One morning a few years ago while I was visiting my parents in Cleveland for the holidays, my father pointed to a newspaper picture taken in Germany of snow piled high on the sides of a road after a major snowstorm. “So, is that an example of global warming?” he asked. “No, it’s an example of climate change,” I replied.
On Tuesday when most of NYC awoke to only a few inches of snow but closed roads, subways, and schools. people were joking about the Snowpocalypse that never came. Well, it may not have hit us here in the city, but out on Long Island where I teach, especially on the East End, residents were socked in with over 2 feet of snow and blinding driving conditions. I was happy (as were my students) that classes were cancelled.

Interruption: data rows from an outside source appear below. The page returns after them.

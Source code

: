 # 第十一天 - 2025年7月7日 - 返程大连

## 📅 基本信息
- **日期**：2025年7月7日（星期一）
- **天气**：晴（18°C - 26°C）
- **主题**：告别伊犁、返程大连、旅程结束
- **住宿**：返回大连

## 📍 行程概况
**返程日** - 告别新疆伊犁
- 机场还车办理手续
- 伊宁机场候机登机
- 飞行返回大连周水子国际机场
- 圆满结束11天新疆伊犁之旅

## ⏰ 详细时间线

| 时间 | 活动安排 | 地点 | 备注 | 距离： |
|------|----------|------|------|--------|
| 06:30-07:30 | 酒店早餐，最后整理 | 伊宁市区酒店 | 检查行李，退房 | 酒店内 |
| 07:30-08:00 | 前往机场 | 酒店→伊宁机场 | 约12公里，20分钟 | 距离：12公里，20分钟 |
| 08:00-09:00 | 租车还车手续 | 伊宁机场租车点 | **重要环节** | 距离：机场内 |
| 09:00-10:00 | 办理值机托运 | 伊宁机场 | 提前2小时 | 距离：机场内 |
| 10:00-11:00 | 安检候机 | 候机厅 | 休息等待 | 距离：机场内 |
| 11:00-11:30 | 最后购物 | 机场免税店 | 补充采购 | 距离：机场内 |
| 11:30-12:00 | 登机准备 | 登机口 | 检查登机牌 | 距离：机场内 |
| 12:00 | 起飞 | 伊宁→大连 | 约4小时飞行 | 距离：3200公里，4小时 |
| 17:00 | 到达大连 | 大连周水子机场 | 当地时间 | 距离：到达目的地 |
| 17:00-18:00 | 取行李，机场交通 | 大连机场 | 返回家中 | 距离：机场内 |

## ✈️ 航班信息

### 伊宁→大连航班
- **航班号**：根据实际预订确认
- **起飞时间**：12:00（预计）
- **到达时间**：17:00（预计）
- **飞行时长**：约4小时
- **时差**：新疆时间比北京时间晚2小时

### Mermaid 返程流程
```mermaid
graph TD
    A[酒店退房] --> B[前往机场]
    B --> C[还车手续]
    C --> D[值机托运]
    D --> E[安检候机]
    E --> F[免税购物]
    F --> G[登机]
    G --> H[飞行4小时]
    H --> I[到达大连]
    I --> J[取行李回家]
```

Parts of Massachusetts were hit even harder. Some areas got over 3 feet of snow and the entire island of Nantucket lost power. Most homes had no electricity for more than two days. Along with the snow came 76 mile an hour winds and flooding of the downtown streets. Not your average Nor’easter of days of old.
So, no, this is not exactly an example of “global warming,” but it is an example of our changing climate, and many of these changes are due to warming temperatures, both air and sea. Warm air holds more moisture than cold air, making downpours, whether of rain or snow, potentially more disastrous. Also, higher sea levels will add to more flooding during these storms, even in the winter months.
Although not every storm can be tied directly to climate change, with a warmer world we can expect (as we are already witnessing) more extreme storms of all kinds: superstorms, hurricanes, cyclones, blizzards, and likely tornadoes too. Climate scientists, like Kevin Trenberth, at the National Center for Atmospheric Research are finding that even though winters are getting shorter, heavy snowstorms are going to be more extreme and more common. This article in The Guardian helps explain why in further detail.
When I woke up Tuesday morning it was still snowing so I decided to go out and investigate my Brooklyn neighborhood with my camera. The streets were quiet but not completely empty. I saw a guy clearing his block’s sidewalks with a snow-blower,
three day-laborers looking for driveways to shovel and cars to dig out,
a few dedicated joggers in Prospect Park,
a lone little snowman,
and several pre-teens heading out to go sledding.
I asked them if they were learning about climate change in school to which they replied yes. Lochlan said that he’d even attended the NYC Climate March last September for which I gave him a high-five. I asked him what concerns he had about how global warming could affect his world. “Well, I love sledding, so it would be bad if there weren’t a lot of snow in the future to play in.”
I also ran into a few folks just out enjoying the beauty of it all. I asked this rosy-cheeked group if I could take their picture and mentioned that I was doing a project about climate change.
When I emailed Meredith copies of these pictures, I asked her what her thoughts on climate change were to which she replied,
Climate change should be getting all of our focus right now. It is truly terrifying, and any news of fossil fuel development is distressing. I want to see more reporting on climate change in the media, and more research into renewable energy sources, particularly solar. Surely the sun has enough power to satisfy our puny human energy needs here on earth!
I couldn’t have said it better myself. And like Lochlan and his pals, I agree: I like snow, to play in, photograph, and because it’s a part of our natural climate. It also provides opportunities for some sweet cuddling. Who wants to lose that?